I actually know a lot of people who have found spiritual gift tests helpful. I just couldn't help laughing at the happy dove.

I actually know a lot of people who have found spiritual gift tests helpful. But nothing says “Holy Spirit Certified” like a dove in a time warp.

And I’ve noticed adults who act as though certain people are gifted by God to do great things, while others just have “ordinary” talents.

There is no such thing as an ordinary talent. There is no such thing as an ordinary person. And we tell our kids that from the moment they can toddle into the church…but sometimes we don’t act like we believe it.

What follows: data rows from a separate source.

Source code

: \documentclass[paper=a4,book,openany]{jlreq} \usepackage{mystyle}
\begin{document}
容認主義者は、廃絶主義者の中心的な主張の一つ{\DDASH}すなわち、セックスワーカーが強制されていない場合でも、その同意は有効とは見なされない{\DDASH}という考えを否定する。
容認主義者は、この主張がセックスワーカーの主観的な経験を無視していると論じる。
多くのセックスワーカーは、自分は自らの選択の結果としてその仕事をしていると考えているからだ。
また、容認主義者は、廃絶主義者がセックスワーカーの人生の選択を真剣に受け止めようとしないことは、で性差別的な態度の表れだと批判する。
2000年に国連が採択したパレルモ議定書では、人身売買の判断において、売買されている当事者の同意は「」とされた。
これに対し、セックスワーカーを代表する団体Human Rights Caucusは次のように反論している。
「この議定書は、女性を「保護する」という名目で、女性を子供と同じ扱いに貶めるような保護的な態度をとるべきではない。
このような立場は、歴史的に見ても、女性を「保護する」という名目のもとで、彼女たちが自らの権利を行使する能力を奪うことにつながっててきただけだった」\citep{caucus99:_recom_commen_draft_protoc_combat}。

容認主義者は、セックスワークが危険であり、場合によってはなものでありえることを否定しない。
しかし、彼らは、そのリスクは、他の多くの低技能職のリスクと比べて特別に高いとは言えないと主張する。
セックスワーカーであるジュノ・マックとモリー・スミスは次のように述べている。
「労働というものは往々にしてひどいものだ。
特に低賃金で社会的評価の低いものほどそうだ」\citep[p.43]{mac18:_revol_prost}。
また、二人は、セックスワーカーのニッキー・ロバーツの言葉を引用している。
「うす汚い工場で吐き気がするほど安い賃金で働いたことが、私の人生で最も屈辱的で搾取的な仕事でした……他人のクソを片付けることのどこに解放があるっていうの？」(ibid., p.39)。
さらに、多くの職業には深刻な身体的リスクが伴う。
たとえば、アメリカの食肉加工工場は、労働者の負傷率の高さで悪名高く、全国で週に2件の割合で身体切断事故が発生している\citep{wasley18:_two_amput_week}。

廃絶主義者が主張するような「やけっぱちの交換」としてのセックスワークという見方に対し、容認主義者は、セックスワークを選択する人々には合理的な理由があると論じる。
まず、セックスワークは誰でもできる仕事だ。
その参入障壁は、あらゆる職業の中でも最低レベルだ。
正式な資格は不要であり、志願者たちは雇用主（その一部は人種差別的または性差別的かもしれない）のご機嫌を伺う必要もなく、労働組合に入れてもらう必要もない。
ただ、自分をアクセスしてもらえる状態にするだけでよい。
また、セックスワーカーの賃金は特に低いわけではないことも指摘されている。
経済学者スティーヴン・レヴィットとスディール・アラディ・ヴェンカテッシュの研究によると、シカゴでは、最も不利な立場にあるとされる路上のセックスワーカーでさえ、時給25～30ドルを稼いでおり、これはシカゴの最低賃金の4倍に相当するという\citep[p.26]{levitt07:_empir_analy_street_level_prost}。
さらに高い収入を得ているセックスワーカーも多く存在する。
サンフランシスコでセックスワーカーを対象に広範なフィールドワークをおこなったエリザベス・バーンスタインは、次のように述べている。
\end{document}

If we believe that the glory of God can be found in any place, if we believe that even the most mundane actions can be worship and that the weakest among us can serve God, then I think we need to believe that our talents—all of them—are spiritual gifts when surrendered to God. It becomes less about picking apart a contrived checklist and more about God’s ability to create us with unique and beautiful abilities to use for his glory.

Now, if you’ll excuse me, I’m going to go bake some cookies.

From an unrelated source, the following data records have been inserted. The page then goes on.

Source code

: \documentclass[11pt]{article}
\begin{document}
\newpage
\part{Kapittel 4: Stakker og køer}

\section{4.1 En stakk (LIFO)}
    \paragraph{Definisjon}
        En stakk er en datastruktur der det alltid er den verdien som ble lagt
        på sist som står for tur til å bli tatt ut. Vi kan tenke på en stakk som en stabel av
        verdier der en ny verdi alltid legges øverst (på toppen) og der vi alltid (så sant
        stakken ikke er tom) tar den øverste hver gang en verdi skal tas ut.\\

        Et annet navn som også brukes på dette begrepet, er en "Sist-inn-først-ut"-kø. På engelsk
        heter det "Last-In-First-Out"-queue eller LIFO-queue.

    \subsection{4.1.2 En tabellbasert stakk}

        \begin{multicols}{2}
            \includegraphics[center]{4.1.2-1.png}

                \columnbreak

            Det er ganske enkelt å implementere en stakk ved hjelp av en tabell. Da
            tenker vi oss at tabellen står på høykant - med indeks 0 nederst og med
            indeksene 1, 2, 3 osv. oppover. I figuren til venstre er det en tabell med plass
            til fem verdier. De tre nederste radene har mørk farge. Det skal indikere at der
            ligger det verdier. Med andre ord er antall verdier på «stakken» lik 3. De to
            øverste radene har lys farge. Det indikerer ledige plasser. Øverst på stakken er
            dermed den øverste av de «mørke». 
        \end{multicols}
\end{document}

If your spiritual gift was a kind of chocolate, which would be and why? (This is actually somewhat serious…100 imaginary bonus points to anyone who can come up with an answer.)


  1. I think my spiritual gift of sort-of-discernment would be the coconut-filled chocolate. It probably looks similar to all of the others on the outside, but then someone goes, “oh hey what’s this.” And then they bite into it, and some people think it’s disgusting, but for others it’s a pleasant surprise. And others still may be unsure at first and then realize they like it. I’ve probably had all three reactions to my spiritual gifts, honestly.

    Also, in youth group, we sort of decided that there was such a thing as “the gift of goof.” Some people are blessed with the ability to make others laugh when things are really serious, and it comes as a relief.

  2. Haha! I have the gift of baking cookies too. My coworkers blame me for ruining their diets, but… 🙂

    I haven’t been labeled with any spiritual gift yet, but whatever it is, I’d probably be plain dark chocolate. Several people like it, some people don’t; but only a few actually really, truly enjoy it.